Data for this exercise Start Marker

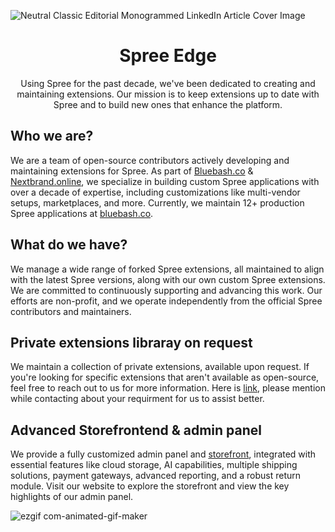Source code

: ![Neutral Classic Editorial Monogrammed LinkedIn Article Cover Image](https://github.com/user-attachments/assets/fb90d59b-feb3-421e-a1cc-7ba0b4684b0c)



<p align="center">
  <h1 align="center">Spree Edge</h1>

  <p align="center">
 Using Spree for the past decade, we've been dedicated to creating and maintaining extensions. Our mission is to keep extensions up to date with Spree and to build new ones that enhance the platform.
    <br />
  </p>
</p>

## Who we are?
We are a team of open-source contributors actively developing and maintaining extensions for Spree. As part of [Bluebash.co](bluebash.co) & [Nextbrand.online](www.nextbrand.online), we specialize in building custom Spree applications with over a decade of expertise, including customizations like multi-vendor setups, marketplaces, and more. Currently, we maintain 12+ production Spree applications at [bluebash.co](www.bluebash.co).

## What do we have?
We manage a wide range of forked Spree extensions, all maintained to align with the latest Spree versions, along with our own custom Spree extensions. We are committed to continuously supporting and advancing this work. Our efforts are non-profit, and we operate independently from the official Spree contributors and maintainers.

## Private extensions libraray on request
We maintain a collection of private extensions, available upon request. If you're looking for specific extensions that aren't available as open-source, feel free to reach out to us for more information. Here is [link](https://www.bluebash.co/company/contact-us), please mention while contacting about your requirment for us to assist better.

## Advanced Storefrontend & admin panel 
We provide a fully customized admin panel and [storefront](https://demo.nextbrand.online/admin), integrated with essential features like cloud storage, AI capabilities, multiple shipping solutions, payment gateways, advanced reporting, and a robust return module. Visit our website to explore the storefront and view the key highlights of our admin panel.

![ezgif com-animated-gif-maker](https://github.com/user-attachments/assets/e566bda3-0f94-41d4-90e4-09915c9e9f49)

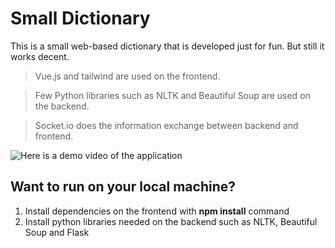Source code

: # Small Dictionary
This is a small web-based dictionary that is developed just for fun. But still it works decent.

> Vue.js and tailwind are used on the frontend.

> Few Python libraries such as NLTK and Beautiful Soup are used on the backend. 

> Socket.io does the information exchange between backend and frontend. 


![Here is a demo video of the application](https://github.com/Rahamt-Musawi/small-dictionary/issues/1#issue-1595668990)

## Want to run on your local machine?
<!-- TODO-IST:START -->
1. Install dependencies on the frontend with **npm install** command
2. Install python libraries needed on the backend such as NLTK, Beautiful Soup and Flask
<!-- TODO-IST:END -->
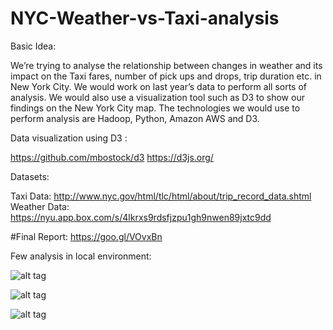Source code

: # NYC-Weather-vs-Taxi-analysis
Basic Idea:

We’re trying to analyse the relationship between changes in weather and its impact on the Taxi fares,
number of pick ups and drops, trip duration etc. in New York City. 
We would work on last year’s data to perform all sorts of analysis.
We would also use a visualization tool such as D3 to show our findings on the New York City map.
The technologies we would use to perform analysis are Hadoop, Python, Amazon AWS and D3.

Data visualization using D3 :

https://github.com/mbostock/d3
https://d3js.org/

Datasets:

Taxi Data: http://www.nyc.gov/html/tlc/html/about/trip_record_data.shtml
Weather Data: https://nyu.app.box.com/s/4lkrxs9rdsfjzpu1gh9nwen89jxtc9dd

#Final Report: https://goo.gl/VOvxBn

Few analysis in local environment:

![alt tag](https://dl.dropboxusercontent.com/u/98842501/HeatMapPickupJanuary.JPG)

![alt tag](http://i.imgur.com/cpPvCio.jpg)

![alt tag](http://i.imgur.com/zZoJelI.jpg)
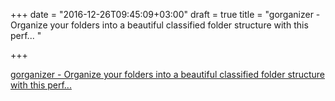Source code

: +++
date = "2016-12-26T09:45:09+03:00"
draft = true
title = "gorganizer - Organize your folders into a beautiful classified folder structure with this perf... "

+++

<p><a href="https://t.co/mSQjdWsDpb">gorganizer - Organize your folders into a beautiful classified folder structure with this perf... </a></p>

Data for this exercise End Marker

Look through the data above. Find each line with the string "assets" and copy it.

◆ Finished task
: ![Neutral Classic Editorial Monogrammed LinkedIn Article Cover Image](https://github.com/user-attachments/assets/fb90d59b-feb3-421e-a1cc-7ba0b4684b0c)
![ezgif com-animated-gif-maker](https://github.com/user-attachments/assets/e566bda3-0f94-41d4-90e4-09915c9e9f49)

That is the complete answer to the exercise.